First, the underlying reason why your program is not working is not only related to rvalue/lvalue compatibility. To show that consider this version that only pass the arguments by value
#include <string>
#include <iostream>
#include <algorithm>
template<typename T>
void Capitalize_And_Output(T str) {
std::transform(str.begin(), str.end(), str.begin(), ::toupper);
std::cout << str<< std::endl;
return;
}
template<typename First, typename ... Strings>
void Capitalize_And_Output(First str, Strings... rest) {
std::transform(str.begin(), str.end(), str.begin(), ::toupper);
std::cout << str << " ";
Capitalize_And_Output(rest...);
return;
}
In this case your main code will not work either. To show that consider the following
int main() {
std::string hello = "hello";
std::string planet = "planet";
std::string earth = "earth";
Capitalize_And_Output(std::string("hello"),planet,earth); // this will work
//Capitalize_And_Output("hello",planet,earth); // original code -> this will NOT work
return 0;
}
The line
Capitalize_And_Output("hello",planet,earth);
does not work because compiler consider the first argument "a const char" (char does not have .begin() and .end() iterators!)!. In fact, I get the following error message in g++
instantiated from here
teste.cpp:14:5: error: request for member ‘begin’ in ‘str’, which is of non-class type ‘const char*’

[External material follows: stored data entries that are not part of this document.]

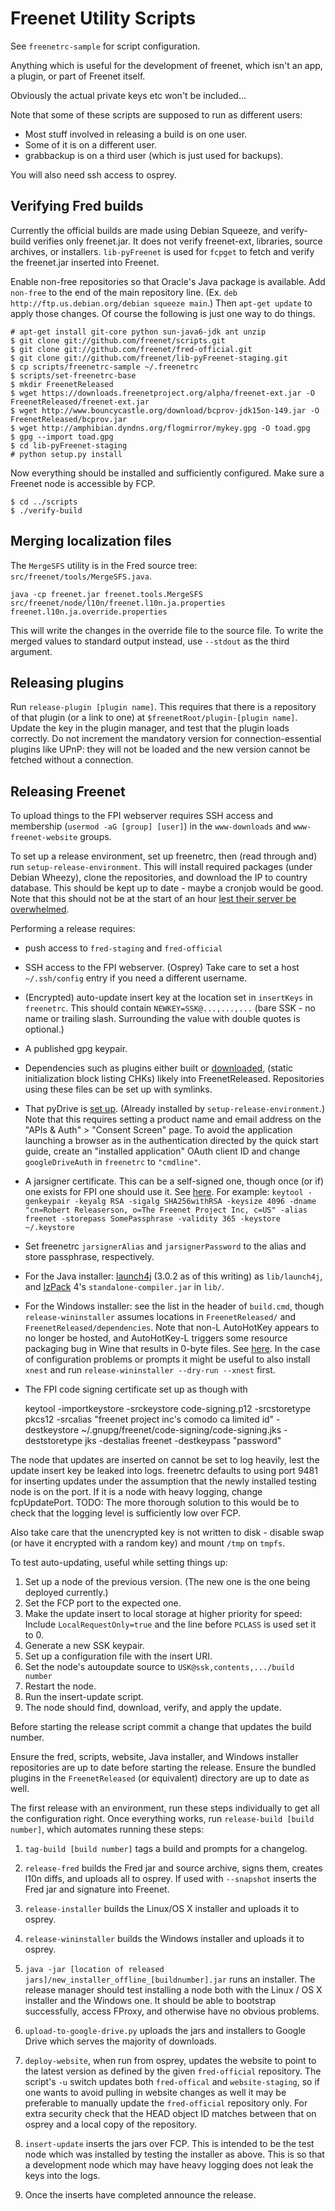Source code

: # Freenet Utility Scripts

See `freenetrc-sample` for script configuration.

Anything which is useful for the development of freenet, which isn't an app, a plugin, or part of Freenet itself.

Obviously the actual private keys etc won't be included...

Note that some of these scripts are supposed to run as different users:

- Most stuff involved in releasing a build is on one user.
- Some of it is on a different user.
- grabbackup is on a third user (which is just used for backups).

You will also need ssh access to osprey.

## Verifying Fred builds

Currently the official builds are made using Debian Squeeze, and verify-build verifies only freenet.jar. It does not verify freenet-ext, libraries, source archives, or installers. `lib-pyFreenet` is used for `fcpget` to fetch and verify the freenet.jar inserted into Freenet.

Enable non-free repositories so that Oracle's Java package is available. Add `non-free` to the end of the main repository line. (Ex. `deb http://ftp.us.debian.org/debian squeeze main`.) Then `apt-get update` to apply those changes. Of course the following is just one way to do things.

    # apt-get install git-core python sun-java6-jdk ant unzip
    $ git clone git://github.com/freenet/scripts.git
    $ git clone git://github.com/freenet/fred-official.git
    $ git clone git://github.com/freenet/lib-pyFreenet-staging.git
    $ cp scripts/freenetrc-sample ~/.freenetrc
    $ scripts/set-freenetrc-base
    $ mkdir FreenetReleased
    $ wget https://downloads.freenetproject.org/alpha/freenet-ext.jar -O FreenetReleased/freenet-ext.jar
    $ wget http://www.bouncycastle.org/download/bcprov-jdk15on-149.jar -O FreenetReleased/bcprov.jar
    $ wget http://amphibian.dyndns.org/flogmirror/mykey.gpg -O toad.gpg
    $ gpg --import toad.gpg
    $ cd lib-pyFreenet-staging
    # python setup.py install

Now everything should be installed and sufficiently configured. Make sure a Freenet node is accessible by FCP.


    $ cd ../scripts
    $ ./verify-build

## Merging localization files

The `MergeSFS` utility is in the Fred source tree: `src/freenet/tools/MergeSFS.java`.

    java -cp freenet.jar freenet.tools.MergeSFS src/freenet/node/l10n/freenet.l10n.ja.properties freenet.l10n.ja.override.properties

This will write the changes in the override file to the source file. To write the merged values to standard output instead, use `--stdout` as the third argument.

## Releasing plugins

Run `release-plugin [plugin name]`. This requires that there is a repository of that plugin (or a link to one) at `$freenetRoot/plugin-[plugin name]`. Update the key in the plugin manager, and test that the plugin loads correctly. Do not increment the mandatory version for connection-essential plugins like UPnP: they will not be loaded and the new version cannot be fetched without a connection.

## Releasing Freenet

To upload things to the FPI webserver requires SSH access and membership (`usermod -aG [group] [user]`) in the `www-downloads` and `www-freenet-website` groups.

To set up a release environment, set up freenetrc, then (read through and) run
`setup-release-environment`. This will install required packages (under Debian
Wheezy), clone the repositories, and download the IP to country database.
This should be kept up to date - maybe a cronjob would be good. Note
that this should not be at the start of an hour
[lest their server be overwhelmed](http://software77.net/faq.html#automated).

Performing a release requires:
* push access to `fred-staging` and `fred-official`
* SSH access to the FPI webserver. (Osprey) Take care to set a host `~/.ssh/config` entry if you need a different username.
* (Encrypted) auto-update insert key at the location set in `insertKeys` in `freenetrc`.
This should contain `NEWKEY=SSK@...,...,...` (bare SSK - no name or trailing
slash. Surrounding the value with double quotes is optional.)
* A published gpg keypair.
* Dependencies such as plugins either built or
[downloaded](https://github.com/freenet/fred-staging/blob/next/src/freenet/pluginmanager/PluginManager.java#L1097),
(static initialization block listing CHKs) likely into FreenetReleased. Repositories
using these files can be set up with symlinks.
* That pyDrive is [set up](http://pythonhosted.org/PyDrive/quickstart.html#authentication).
  (Already installed by `setup-release-environment`.) Note that this
  requires setting a product name and email address on the "APIs & Auth" > "Consent Screen" page.
  To avoid the application launching a browser as in the authentication directed by the quick start guide,
  create an "installed application" OAuth client ID and change `googleDriveAuth` in `freenetrc` to `"cmdline"`.
* A jarsigner certificate. This can be a self-signed one, though once (or if) one exists for FPI one should use it. See [here](http://docs.oracle.com/javase/6/docs/technotes/tools/windows/keytool.html). For example: `keytool -genkeypair -keyalg RSA -sigalg SHA256withRSA -keysize 4096 -dname "cn=Robert Releaserson, o=The Freenet Project Inc, c=US" -alias freenet -storepass SomePassphrase -validity 365 -keystore ~/.keystore`
 * Set freenetrc `jarsignerAlias` and `jarsignerPassword` to the alias and store passphrase, respectively.
* For the Java installer: [launch4j](http://sourceforge.net/projects/launch4j/)
(3.0.2 as of this writing) as `lib/launch4j`, and [IzPack](http://izpack.org/) 4's
`standalone-compiler.jar` in `lib/`.
* For the Windows installer: see the list in the header of `build.cmd`, though
`release-wininstaller` assumes locations in `FreenetReleased/` and `FreenetReleased/dependencies`.
Note that non-L AutoHotKey appears to no longer be hosted, and AutoHotKey-L
triggers some resource packaging bug in Wine that results in 0-byte files. See
[here](https://bugs.freenetproject.org/view.php?id=5456#c9812). In the case of
configuration problems or prompts it might be useful to also install `xnest` and
run `release-wininstaller --dry-run --xnest` first.
* The FPI code signing certificate set up as though with

    keytool -importkeystore -srckeystore code-signing.p12  -srcstoretype pkcs12 -srcalias "freenet project inc's comodo ca limited id" -destkeystore ~/.gnupg/freenet/code-signing/code-signing.jks -deststoretype jks -destalias freenet -destkeypass "password"

The node that updates are inserted on cannot be set to log heavily, lest the
update insert key be leaked into logs. freenetrc defaults to using port 9481
for inserting updates under the assumption that the newly installed testing node
is on the port. If it is a node with heavy logging, change fcpUpdatePort.
TODO: The more thorough solution to this would be to check that the logging level
is sufficiently low over FCP.

Also take care that the unencrypted key is not written to disk - disable
swap (or have it encrypted with a random key) and mount `/tmp` on `tmpfs`.

To test auto-updating, useful while setting things up:

1. Set up a node of the previous version. (The new one is the one being deployed currently.)
2. Set the FCP port to the expected one.
3. Make the update insert to local storage at higher priority for speed: Include `LocalRequestOnly=true` and the line before `PCLASS` is used set it to 0.
4. Generate a new SSK keypair.
5. Set up a configuration file with the insert URI.
6. Set the node's autoupdate source to `USK@ssk,contents,.../build number`
7. Restart the node.
8. Run the insert-update script.
9. The node should find, download, verify, and apply the update.

Before starting the release script commit a change that updates the build number.

Ensure the fred, scripts, website, Java installer, and Windows installer repositories are up to
date before starting the release. Ensure the bundled plugins in the `FreenetReleased`
(or equivalent) directory are up to date as well.

The first release with an environment, run these steps individually to get all the configuration right. Once everything works, run `release-build [build number]`, which automates running these steps:

1. `tag-build [build number]` tags a build and prompts for a changelog.

2. `release-fred` builds the Fred jar and source archive, signs them, creates l10n diffs, and uploads all to osprey.
If used with `--snapshot` inserts the Fred jar and signature into Freenet.

3. `release-installer` builds the Linux/OS X installer and uploads it to osprey.

4. `release-wininstaller` builds the Windows installer and uploads it to osprey.

5. `java -jar [location of released jars]/new_installer_offline_[buildnumber].jar` runs an installer. The release manager should test installing a node both with the Linux / OS X installer and the Windows one. It should be able to bootstrap successfully, access FProxy, and otherwise have no obvious problems.

6. `upload-to-google-drive.py` uploads the jars and installers to Google Drive which serves the majority of downloads.

7. `deploy-website`, when run from osprey, updates the website to point to the latest version as defined by the given `fred-official` repository. The script's `-u` switch updates both `fred-offical` and `website-staging`, so if one wants to avoid pulling in website changes as well it may be preferable to manually update the `fred-official` repository only. For extra security check that the HEAD object ID matches between that on osprey and a local copy of the repository.

8. `insert-update` inserts the jars over FCP. This is intended to be the test node which was installed by testing the installer as above. This is so that a development node which may have heavy logging does not leak the keys into the logs.


9. Once the inserts have completed announce the release.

Now back to your original lvalue/rvalue question (collapsing rule says that && & = &. Here is the solution. You also cannot forget to "perfect forward" the rvalue references.
Then, a summary of the final answer is
template<typename T>
void Capitalize_And_Output(T&& str) {
std::transform(str.begin(), str.end(), str.begin(), ::toupper); // <- will not compile
std::cout << str<< std::endl;
return;
}
template<typename First, typename ... Strings>
void Capitalize_And_Output(First&& str, Strings&&... rest) {
std::transform(str.begin(), str.end(), str.begin(), ::toupper); //<- will not compile
std::cout << str << " ";
Capitalize_And_Output(std::forward<Strings>(rest)...); // don't forget perfect forwarding.
return;
}
plus the fact that in main you must explicit use std::string constructor
Capitalize_And_Output(std::string("hello"),planet,earth); // this will work
EDIT: not sure how to handle this problem described in the standard.